SOUTHWESTERN BELL MEDIA, INC., Appellee,
v.
Lester ARNOLD d/b/a Arnold's Transmission & Garage, Appellant.
No. 75091.
Court of Appeals of Oklahoma, Division No. I.
October 8, 1991.Robert B. Smith, Oklahoma City, for appellant.
Ken Kelker and Cheri Thebeau, Oklahoma City, for appellee.
Released for Publication by Order of the Court of Appeals of Oklahoma, Division No. 1.
MEMORANDUM OPINION
BAILEY, Judge:
Appellant Lester Arnold d/b/a Arnold's Transmission & Garage (Arnold) seeks review of the Trial Court's order granting summary judgment to Appellee Southwestern Bell Media, Inc., (SWB Media) for the amount of $3,311.85 in SWB Media's action to recover unpaid sums for Arnold's advertising in SWB Media's "Yellow Pages." Hereunder, Arnold argues the Trial Court erred in granting summary judgment in the face of controverted material facts concerning an apparent agency relationship between Southwestern Bell Telephone Company (SWB Telephone) and SWB Media.

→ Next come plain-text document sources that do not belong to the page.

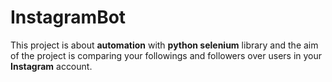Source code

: # InstagramBot

This project is about **automation** with **python selenium** library and the aim of the project is comparing your followings and followers over users in your **Instagram** account. 
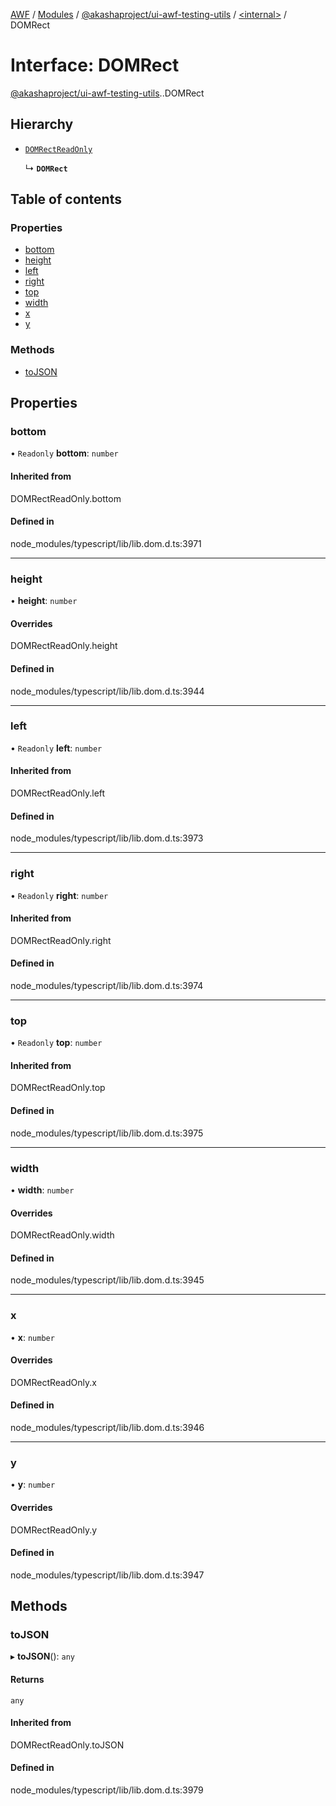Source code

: [AWF](../README.md) / [Modules](../modules.md) / [@akashaproject/ui-awf-testing-utils](../modules/akashaproject_ui_awf_testing_utils.md) / [<internal\>](../modules/akashaproject_ui_awf_testing_utils._internal_.md) / DOMRect

# Interface: DOMRect

[@akashaproject/ui-awf-testing-utils](../modules/akashaproject_ui_awf_testing_utils.md).[<internal>](../modules/akashaproject_ui_awf_testing_utils._internal_.md).DOMRect

## Hierarchy

- [`DOMRectReadOnly`](../modules/akashaproject_ui_awf_testing_utils._internal_.md#domrectreadonly)

  ↳ **`DOMRect`**

## Table of contents

### Properties

- [bottom](akashaproject_ui_awf_testing_utils._internal_.DOMRect.md#bottom)
- [height](akashaproject_ui_awf_testing_utils._internal_.DOMRect.md#height)
- [left](akashaproject_ui_awf_testing_utils._internal_.DOMRect.md#left)
- [right](akashaproject_ui_awf_testing_utils._internal_.DOMRect.md#right)
- [top](akashaproject_ui_awf_testing_utils._internal_.DOMRect.md#top)
- [width](akashaproject_ui_awf_testing_utils._internal_.DOMRect.md#width)
- [x](akashaproject_ui_awf_testing_utils._internal_.DOMRect.md#x)
- [y](akashaproject_ui_awf_testing_utils._internal_.DOMRect.md#y)

### Methods

- [toJSON](akashaproject_ui_awf_testing_utils._internal_.DOMRect.md#tojson)

## Properties

### bottom

• `Readonly` **bottom**: `number`

#### Inherited from

DOMRectReadOnly.bottom

#### Defined in

node_modules/typescript/lib/lib.dom.d.ts:3971

___

### height

• **height**: `number`

#### Overrides

DOMRectReadOnly.height

#### Defined in

node_modules/typescript/lib/lib.dom.d.ts:3944

___

### left

• `Readonly` **left**: `number`

#### Inherited from

DOMRectReadOnly.left

#### Defined in

node_modules/typescript/lib/lib.dom.d.ts:3973

___

### right

• `Readonly` **right**: `number`

#### Inherited from

DOMRectReadOnly.right

#### Defined in

node_modules/typescript/lib/lib.dom.d.ts:3974

___

### top

• `Readonly` **top**: `number`

#### Inherited from

DOMRectReadOnly.top

#### Defined in

node_modules/typescript/lib/lib.dom.d.ts:3975

___

### width

• **width**: `number`

#### Overrides

DOMRectReadOnly.width

#### Defined in

node_modules/typescript/lib/lib.dom.d.ts:3945

___

### x

• **x**: `number`

#### Overrides

DOMRectReadOnly.x

#### Defined in

node_modules/typescript/lib/lib.dom.d.ts:3946

___

### y

• **y**: `number`

#### Overrides

DOMRectReadOnly.y

#### Defined in

node_modules/typescript/lib/lib.dom.d.ts:3947

## Methods

### toJSON

▸ **toJSON**(): `any`

#### Returns

`any`

#### Inherited from

DOMRectReadOnly.toJSON

#### Defined in

node_modules/typescript/lib/lib.dom.d.ts:3979
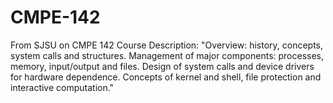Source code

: # CMPE-142
From SJSU on CMPE 142 Course Description: "Overview: history, concepts, system calls and structures. Management of major components: processes, memory, input/output and files. Design of system calls and device drivers for hardware dependence. Concepts of kernel and shell, file protection and interactive computation."
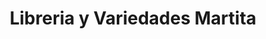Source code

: ---
title: "Libreria y Variedades Martita"
url: /san-miguel-petapa/libreria-y-variedades-martita/
shop: material de oficina
---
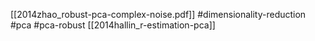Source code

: [[2014zhao_robust-pca-complex-noise.pdf]]
#dimensionality-reduction #pca #pca-robust
[[2014hallin_r-estimation-pca]]

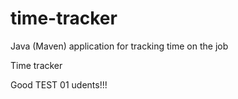 # time-tracker
Java (Maven) application for tracking time on the job

Time tracker

Good TEST 01 udents!!!
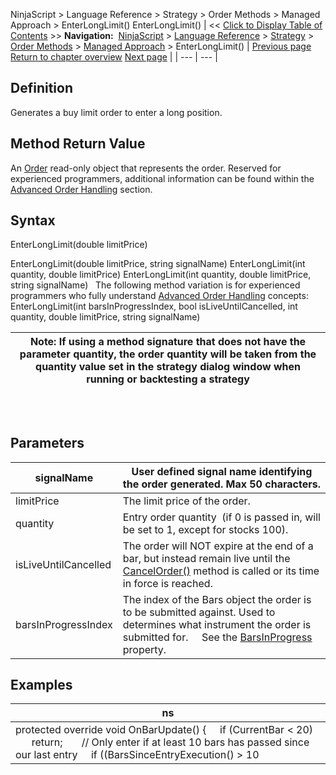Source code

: ﻿
NinjaScript > Language Reference > Strategy > Order Methods > Managed Approach > EnterLongLimit()
EnterLongLimit()
| << [Click to Display Table of Contents](enterlonglimit.md) >> **Navigation:**     [NinjaScript](ninjascript-1.md) > [Language Reference](language_reference_wip-1.md) > [Strategy](strategy-1.md) > [Order Methods](order_methods-1.md) > [Managed Approach](managed_approach-1.md) > EnterLongLimit() | [Previous page](enterlong-1.md) [Return to chapter overview](managed_approach-1.md) [Next page](enterlongmit-1.md) |
| --- | --- |
## Definition
Generates a buy limit order to enter a long position.
 
## Method Return Value
An [Order](order-1.md) read-only object that represents the order. Reserved for experienced programmers, additional information can be found within the [Advanced Order Handling](advanced_order_handling-1.md) section.
## 
## Syntax
EnterLongLimit(double limitPrice)  

EnterLongLimit(double limitPrice, string signalName)
EnterLongLimit(int quantity, double limitPrice)
EnterLongLimit(int quantity, double limitPrice, string signalName)
 
The following method variation is for experienced programmers who fully understand [Advanced Order Handling](advanced_order_handling-1.md) concepts:
EnterLongLimit(int barsInProgressIndex, bool isLiveUntilCancelled, int quantity, double limitPrice, string signalName)

| Note: If using a method signature that does not have the parameter quantity, the order quantity will be taken from the quantity value set in the strategy dialog window when running or backtesting a strategy |
| --- |
## 
 
## Parameters
| signalName | User defined signal name identifying the order generated. Max 50 characters. |
| --- | --- |
| limitPrice | The limit price of the order. |
| quantity | Entry order quantity  (if 0 is passed in, will be set to 1, except for stocks 100). |
| isLiveUntilCancelled | The order will NOT expire at the end of a bar, but instead remain live until the [CancelOrder()](managed_cancelorder-1.md) method is called or its time in force is reached. |
| barsInProgressIndex | The index of the Bars object the order is to be submitted against. Used to determines what instrument the order is submitted for.      See the [BarsInProgress](barsinprogress-1.md) property. |
## 
## 
## Examples
| ns |
| --- |
| protected override void OnBarUpdate() {      if (CurrentBar < 20)          return;        // Only enter if at least 10 bars has passed since our last entry      if ((BarsSinceEntryExecution() > 10 || BarsSinceEntryExecution() == -1) && CrossAbove(SMA(10), SMA(20), 1))          EnterLongLimit(GetCurrentBid(), "SMA Cross Entry"); } |
 
## 

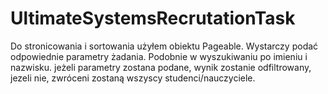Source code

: # UltimateSystemsRecrutationTask


Do stronicowania i sortowania użyłem obiektu Pageable.
Wystarczy podać odpowiednie parametry żadania.
Podobnie w wyszukiwaniu po imieniu i nazwisku. jeżeli parametry zostana podane, 
wynik zostanie odfiltrowany, jezeli nie, zwróceni zostaną wszyscy studenci/nauczyciele.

In May, 1984, Arnold entered into a contract with SWB Media for Yellow Pages advertising of Arnold's Transmission & Garage in the Oklahoma City telephone directory. Subsequently, Arnold sold his business to a third party, Melvin Meyer (Meyer). Pursuant to the sale, Meyer agreed to assume all business indebtedness including *294 the expense of the Yellow Pages advertisement.
Thereafter, Arnold contacted SWB Telephone, advised the SWB Telephone that he had sold his business to Meyer, that he wished to transfer telephone service to Meyer, and that Meyer had agreed to assume all the indebtedness related thereto. SWB Telephone accepted the change order, and transferred the business telephone service to Meyer. However, unbeknownst to Arnold at that time, SWB Telephone did not transfer billing for the Yellow Pages advertising from Arnold to Meyer.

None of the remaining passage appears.